YOUR GOAL: For the entries below, how many lines include the word "textbf"? Give the figure and nothing more.

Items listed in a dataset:
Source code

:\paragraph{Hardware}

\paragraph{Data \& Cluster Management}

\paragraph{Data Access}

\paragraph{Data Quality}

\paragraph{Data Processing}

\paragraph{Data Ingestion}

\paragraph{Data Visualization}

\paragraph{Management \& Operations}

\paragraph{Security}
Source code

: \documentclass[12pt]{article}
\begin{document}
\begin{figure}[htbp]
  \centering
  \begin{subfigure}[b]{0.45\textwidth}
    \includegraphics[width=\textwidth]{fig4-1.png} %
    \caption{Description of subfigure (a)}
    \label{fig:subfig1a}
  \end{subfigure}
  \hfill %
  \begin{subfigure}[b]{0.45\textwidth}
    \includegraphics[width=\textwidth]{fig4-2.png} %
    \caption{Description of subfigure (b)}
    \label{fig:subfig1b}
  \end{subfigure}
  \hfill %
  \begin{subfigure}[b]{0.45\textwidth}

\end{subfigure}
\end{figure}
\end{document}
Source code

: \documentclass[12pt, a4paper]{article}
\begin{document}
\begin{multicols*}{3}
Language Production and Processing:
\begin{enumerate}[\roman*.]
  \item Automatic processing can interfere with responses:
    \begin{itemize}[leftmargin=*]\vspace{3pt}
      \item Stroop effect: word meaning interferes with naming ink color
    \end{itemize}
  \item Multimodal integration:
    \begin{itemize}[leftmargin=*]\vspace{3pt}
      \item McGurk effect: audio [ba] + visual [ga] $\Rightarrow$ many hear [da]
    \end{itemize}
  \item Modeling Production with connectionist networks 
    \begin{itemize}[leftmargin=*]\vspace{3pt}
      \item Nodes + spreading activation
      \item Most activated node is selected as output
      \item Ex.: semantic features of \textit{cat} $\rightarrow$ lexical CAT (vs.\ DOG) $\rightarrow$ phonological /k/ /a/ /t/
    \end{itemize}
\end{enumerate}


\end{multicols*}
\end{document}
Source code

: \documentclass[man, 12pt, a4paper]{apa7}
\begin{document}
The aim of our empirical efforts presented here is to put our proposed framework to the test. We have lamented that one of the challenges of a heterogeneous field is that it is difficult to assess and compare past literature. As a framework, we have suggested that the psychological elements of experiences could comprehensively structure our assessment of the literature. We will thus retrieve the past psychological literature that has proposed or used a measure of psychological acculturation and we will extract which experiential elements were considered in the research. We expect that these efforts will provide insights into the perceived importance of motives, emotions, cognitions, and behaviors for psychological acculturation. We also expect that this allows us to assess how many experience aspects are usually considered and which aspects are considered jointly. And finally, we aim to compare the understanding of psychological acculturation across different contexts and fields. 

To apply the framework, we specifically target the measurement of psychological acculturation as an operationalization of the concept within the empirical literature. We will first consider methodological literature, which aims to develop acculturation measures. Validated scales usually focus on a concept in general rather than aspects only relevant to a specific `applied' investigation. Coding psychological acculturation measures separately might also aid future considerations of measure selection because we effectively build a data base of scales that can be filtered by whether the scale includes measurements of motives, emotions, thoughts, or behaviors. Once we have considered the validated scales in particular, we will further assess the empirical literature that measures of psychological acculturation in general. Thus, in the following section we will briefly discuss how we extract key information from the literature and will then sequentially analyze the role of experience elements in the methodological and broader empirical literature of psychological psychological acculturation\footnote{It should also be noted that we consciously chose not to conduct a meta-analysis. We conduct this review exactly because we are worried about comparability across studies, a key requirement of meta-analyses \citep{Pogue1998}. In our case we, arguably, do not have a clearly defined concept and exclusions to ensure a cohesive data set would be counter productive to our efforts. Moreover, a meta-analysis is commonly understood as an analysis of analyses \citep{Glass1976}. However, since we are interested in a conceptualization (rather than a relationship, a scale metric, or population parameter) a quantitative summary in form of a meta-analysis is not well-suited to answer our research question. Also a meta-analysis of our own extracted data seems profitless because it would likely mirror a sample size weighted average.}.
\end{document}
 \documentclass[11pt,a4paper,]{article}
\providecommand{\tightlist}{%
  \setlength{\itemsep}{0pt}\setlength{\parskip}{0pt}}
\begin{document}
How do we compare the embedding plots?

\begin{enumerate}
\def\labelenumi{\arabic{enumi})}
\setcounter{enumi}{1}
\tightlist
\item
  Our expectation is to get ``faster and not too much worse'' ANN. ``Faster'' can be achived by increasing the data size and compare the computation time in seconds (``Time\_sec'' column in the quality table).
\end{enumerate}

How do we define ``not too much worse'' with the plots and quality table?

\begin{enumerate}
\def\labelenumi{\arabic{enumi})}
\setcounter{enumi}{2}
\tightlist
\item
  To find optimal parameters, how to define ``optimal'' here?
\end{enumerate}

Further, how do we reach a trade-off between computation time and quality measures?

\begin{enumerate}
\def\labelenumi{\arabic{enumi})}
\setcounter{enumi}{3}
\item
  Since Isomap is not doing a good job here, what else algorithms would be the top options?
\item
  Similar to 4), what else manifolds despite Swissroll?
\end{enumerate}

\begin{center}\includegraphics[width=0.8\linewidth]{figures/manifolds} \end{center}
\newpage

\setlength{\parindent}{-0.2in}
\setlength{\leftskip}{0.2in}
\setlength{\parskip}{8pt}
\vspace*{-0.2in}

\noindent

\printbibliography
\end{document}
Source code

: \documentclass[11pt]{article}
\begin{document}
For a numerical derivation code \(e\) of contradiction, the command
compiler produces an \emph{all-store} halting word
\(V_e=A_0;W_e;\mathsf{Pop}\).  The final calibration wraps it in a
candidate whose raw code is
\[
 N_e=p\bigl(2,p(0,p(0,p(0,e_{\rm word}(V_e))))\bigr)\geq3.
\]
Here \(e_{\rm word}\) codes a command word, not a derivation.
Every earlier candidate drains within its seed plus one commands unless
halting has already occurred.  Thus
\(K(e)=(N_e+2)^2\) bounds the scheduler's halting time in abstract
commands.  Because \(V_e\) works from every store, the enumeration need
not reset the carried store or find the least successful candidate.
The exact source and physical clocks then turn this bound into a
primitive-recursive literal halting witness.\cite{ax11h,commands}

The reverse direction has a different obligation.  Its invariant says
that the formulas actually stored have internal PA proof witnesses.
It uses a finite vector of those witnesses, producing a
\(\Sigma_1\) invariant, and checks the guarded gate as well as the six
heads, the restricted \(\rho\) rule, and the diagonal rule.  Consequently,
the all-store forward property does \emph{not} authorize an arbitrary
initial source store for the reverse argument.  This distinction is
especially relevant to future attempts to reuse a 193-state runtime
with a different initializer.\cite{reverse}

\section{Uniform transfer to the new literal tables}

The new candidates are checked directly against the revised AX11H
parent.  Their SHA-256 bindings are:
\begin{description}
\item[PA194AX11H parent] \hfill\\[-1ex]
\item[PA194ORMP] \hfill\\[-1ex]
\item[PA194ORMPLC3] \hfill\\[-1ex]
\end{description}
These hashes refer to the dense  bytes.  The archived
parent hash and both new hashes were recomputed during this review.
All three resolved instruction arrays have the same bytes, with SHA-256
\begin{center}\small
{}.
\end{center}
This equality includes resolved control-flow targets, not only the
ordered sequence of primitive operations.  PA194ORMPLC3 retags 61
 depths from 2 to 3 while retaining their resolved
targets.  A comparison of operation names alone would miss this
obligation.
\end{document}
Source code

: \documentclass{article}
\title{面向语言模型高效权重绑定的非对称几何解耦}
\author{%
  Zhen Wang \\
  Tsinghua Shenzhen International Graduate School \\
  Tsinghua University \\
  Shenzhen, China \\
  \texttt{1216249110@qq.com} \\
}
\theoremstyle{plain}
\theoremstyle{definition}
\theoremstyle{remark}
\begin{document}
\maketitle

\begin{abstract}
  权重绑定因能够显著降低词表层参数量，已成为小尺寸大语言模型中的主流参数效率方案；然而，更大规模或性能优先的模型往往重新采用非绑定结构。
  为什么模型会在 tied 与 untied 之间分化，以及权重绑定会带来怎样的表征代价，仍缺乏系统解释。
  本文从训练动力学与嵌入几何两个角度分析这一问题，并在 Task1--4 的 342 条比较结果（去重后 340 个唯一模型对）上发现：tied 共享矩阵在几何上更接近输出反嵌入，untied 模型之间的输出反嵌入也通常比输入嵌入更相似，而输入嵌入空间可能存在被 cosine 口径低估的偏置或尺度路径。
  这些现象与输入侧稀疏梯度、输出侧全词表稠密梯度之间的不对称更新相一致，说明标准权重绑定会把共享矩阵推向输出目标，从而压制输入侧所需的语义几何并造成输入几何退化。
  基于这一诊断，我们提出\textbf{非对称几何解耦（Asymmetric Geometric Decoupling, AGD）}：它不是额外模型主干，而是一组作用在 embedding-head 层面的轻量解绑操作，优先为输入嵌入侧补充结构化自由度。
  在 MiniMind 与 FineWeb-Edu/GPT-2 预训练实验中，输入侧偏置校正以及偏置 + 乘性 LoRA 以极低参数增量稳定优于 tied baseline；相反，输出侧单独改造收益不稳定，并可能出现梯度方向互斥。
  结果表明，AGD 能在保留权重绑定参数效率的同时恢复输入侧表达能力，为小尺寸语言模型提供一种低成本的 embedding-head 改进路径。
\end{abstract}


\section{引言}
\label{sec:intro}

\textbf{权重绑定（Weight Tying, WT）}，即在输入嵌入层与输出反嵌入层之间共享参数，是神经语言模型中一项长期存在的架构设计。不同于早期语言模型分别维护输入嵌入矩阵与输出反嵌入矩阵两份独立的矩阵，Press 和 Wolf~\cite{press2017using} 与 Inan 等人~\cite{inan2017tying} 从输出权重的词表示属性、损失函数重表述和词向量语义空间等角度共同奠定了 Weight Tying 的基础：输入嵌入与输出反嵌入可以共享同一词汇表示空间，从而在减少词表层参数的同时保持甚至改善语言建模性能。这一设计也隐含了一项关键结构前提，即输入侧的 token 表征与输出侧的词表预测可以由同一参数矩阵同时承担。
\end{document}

RESPONSE: 2